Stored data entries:
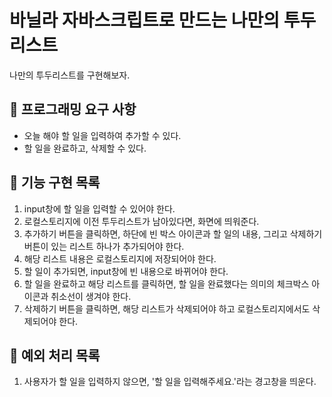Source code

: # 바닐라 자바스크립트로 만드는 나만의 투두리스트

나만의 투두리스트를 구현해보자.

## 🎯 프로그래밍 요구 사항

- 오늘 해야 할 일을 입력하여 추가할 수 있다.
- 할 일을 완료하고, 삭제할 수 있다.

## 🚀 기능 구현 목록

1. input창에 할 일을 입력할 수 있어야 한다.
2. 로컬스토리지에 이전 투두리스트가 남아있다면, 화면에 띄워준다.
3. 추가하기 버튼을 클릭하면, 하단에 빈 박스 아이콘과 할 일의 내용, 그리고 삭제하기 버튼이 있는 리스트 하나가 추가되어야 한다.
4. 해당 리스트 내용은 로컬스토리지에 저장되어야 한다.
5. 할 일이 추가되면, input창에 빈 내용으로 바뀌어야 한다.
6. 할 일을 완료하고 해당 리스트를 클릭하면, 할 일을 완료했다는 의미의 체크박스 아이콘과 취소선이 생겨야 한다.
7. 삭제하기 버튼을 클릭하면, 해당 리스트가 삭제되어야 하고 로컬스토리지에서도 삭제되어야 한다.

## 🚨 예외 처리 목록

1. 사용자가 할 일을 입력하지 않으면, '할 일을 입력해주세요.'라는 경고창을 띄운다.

---

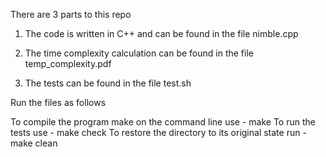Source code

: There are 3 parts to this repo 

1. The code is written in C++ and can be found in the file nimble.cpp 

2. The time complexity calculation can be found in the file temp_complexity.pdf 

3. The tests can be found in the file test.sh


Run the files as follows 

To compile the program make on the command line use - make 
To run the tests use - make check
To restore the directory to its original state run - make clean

TASK ITEM
Begin at the line above that has "2. 로컬스토리지에 이전 투두리스트가 남아있다면, 화면에 띄워준다." and stop after the line that has "1. 사용자가 할 일을", copying each line exactly and adding nothing else.

FINISHED TASK
2. 로컬스토리지에 이전 투두리스트가 남아있다면, 화면에 띄워준다.
3. 추가하기 버튼을 클릭하면, 하단에 빈 박스 아이콘과 할 일의 내용, 그리고 삭제하기 버튼이 있는 리스트 하나가 추가되어야 한다.
4. 해당 리스트 내용은 로컬스토리지에 저장되어야 한다.
5. 할 일이 추가되면, input창에 빈 내용으로 바뀌어야 한다.
6. 할 일을 완료하고 해당 리스트를 클릭하면, 할 일을 완료했다는 의미의 체크박스 아이콘과 취소선이 생겨야 한다.
7. 삭제하기 버튼을 클릭하면, 해당 리스트가 삭제되어야 하고 로컬스토리지에서도 삭제되어야 한다.

## 🚨 예외 처리 목록

1. 사용자가 할 일을 입력하지 않으면, '할 일을 입력해주세요.'라는 경고창을 띄운다.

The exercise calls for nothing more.